(Dataset items)
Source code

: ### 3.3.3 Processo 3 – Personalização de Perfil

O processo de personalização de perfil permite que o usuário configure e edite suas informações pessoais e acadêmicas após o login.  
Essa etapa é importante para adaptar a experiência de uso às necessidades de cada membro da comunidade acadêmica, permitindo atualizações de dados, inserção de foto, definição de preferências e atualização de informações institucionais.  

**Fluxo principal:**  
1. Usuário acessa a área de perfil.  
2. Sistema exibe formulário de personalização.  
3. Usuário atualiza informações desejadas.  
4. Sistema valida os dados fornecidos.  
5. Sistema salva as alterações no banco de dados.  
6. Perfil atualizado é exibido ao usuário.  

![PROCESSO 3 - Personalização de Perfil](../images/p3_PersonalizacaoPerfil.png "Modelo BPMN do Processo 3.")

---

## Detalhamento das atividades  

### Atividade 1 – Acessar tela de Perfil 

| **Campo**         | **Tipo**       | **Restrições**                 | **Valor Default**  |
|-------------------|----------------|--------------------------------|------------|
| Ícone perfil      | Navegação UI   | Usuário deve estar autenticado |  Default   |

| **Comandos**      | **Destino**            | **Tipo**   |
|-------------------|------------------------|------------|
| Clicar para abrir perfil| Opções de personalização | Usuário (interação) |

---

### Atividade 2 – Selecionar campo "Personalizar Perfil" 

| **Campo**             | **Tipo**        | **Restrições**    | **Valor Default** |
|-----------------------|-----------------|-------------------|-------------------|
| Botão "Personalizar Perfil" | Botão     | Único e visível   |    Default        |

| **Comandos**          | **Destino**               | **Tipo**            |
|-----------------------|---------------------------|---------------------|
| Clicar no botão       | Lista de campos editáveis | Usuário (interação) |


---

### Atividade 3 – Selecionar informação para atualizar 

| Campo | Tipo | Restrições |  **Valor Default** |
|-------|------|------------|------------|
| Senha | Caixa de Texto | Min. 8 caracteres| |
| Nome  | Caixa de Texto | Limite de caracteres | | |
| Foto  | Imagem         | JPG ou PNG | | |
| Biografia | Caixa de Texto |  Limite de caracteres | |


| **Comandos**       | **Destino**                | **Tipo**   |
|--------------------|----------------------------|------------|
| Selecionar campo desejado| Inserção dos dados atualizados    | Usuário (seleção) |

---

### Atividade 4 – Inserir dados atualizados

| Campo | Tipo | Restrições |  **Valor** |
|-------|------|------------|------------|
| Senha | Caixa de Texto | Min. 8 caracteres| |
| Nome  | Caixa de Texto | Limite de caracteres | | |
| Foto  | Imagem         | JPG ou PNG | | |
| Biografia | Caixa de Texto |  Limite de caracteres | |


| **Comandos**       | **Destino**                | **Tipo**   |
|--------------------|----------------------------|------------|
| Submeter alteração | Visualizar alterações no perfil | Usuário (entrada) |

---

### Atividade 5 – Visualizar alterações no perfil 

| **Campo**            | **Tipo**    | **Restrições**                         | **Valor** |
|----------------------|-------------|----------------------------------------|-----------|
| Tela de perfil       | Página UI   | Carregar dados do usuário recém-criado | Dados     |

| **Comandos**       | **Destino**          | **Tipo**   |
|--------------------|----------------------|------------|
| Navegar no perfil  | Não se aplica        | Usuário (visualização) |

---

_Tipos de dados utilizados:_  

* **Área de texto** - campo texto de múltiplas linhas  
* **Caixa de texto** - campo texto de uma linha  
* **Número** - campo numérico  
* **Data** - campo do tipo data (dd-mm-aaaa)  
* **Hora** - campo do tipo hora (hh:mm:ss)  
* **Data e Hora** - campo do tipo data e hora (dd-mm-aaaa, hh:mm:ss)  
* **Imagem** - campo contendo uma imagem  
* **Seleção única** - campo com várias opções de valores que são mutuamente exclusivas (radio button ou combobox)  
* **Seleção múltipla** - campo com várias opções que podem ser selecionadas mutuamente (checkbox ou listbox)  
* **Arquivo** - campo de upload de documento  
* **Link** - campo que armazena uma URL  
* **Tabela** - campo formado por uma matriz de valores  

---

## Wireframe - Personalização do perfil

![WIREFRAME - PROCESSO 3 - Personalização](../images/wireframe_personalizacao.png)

* _ASSIGNED TASK_: Would you write out all the records exactly as they read?

* _ANSWER TO THE EXERCISE_:
Source code

: ### 3.3.3 Processo 3 – Personalização de Perfil

O processo de personalização de perfil permite que o usuário configure e edite suas informações pessoais e acadêmicas após o login.  
Essa etapa é importante para adaptar a experiência de uso às necessidades de cada membro da comunidade acadêmica, permitindo atualizações de dados, inserção de foto, definição de preferências e atualização de informações institucionais.  

**Fluxo principal:**  
1. Usuário acessa a área de perfil.  
2. Sistema exibe formulário de personalização.  
3. Usuário atualiza informações desejadas.  
4. Sistema valida os dados fornecidos.  
5. Sistema salva as alterações no banco de dados.  
6. Perfil atualizado é exibido ao usuário.  

![PROCESSO 3 - Personalização de Perfil](../images/p3_PersonalizacaoPerfil.png "Modelo BPMN do Processo 3.")

---

## Detalhamento das atividades  

### Atividade 1 – Acessar tela de Perfil 

| **Campo**         | **Tipo**       | **Restrições**                 | **Valor Default**  |
|-------------------|----------------|--------------------------------|------------|
| Ícone perfil      | Navegação UI   | Usuário deve estar autenticado |  Default   |

| **Comandos**      | **Destino**            | **Tipo**   |
|-------------------|------------------------|------------|
| Clicar para abrir perfil| Opções de personalização | Usuário (interação) |

---

### Atividade 2 – Selecionar campo "Personalizar Perfil" 

| **Campo**             | **Tipo**        | **Restrições**    | **Valor Default** |
|-----------------------|-----------------|-------------------|-------------------|
| Botão "Personalizar Perfil" | Botão     | Único e visível   |    Default        |

| **Comandos**          | **Destino**               | **Tipo**            |
|-----------------------|---------------------------|---------------------|
| Clicar no botão       | Lista de campos editáveis | Usuário (interação) |


---

### Atividade 3 – Selecionar informação para atualizar 

| Campo | Tipo | Restrições |  **Valor Default** |
|-------|------|------------|------------|
| Senha | Caixa de Texto | Min. 8 caracteres| |
| Nome  | Caixa de Texto | Limite de caracteres | | |
| Foto  | Imagem         | JPG ou PNG | | |
| Biografia | Caixa de Texto |  Limite de caracteres | |


| **Comandos**       | **Destino**                | **Tipo**   |
|--------------------|----------------------------|------------|
| Selecionar campo desejado| Inserção dos dados atualizados    | Usuário (seleção) |

---

### Atividade 4 – Inserir dados atualizados

| Campo | Tipo | Restrições |  **Valor** |
|-------|------|------------|------------|
| Senha | Caixa de Texto | Min. 8 caracteres| |
| Nome  | Caixa de Texto | Limite de caracteres | | |
| Foto  | Imagem         | JPG ou PNG | | |
| Biografia | Caixa de Texto |  Limite de caracteres | |


| **Comandos**       | **Destino**                | **Tipo**   |
|--------------------|----------------------------|------------|
| Submeter alteração | Visualizar alterações no perfil | Usuário (entrada) |

---

### Atividade 5 – Visualizar alterações no perfil 

| **Campo**            | **Tipo**    | **Restrições**                         | **Valor** |
|----------------------|-------------|----------------------------------------|-----------|
| Tela de perfil       | Página UI   | Carregar dados do usuário recém-criado | Dados     |

| **Comandos**       | **Destino**          | **Tipo**   |
|--------------------|----------------------|------------|
| Navegar no perfil  | Não se aplica        | Usuário (visualização) |

---

_Tipos de dados utilizados:_  

* **Área de texto** - campo texto de múltiplas linhas  
* **Caixa de texto** - campo texto de uma linha  
* **Número** - campo numérico  
* **Data** - campo do tipo data (dd-mm-aaaa)  
* **Hora** - campo do tipo hora (hh:mm:ss)  
* **Data e Hora** - campo do tipo data e hora (dd-mm-aaaa, hh:mm:ss)  
* **Imagem** - campo contendo uma imagem  
* **Seleção única** - campo com várias opções de valores que são mutuamente exclusivas (radio button ou combobox)  
* **Seleção múltipla** - campo com várias opções que podem ser selecionadas mutuamente (checkbox ou listbox)  
* **Arquivo** - campo de upload de documento  
* **Link** - campo que armazena uma URL  
* **Tabela** - campo formado por uma matriz de valores  

---

## Wireframe - Personalização do perfil

![WIREFRAME - PROCESSO 3 - Personalização](../images/wireframe_personalizacao.png)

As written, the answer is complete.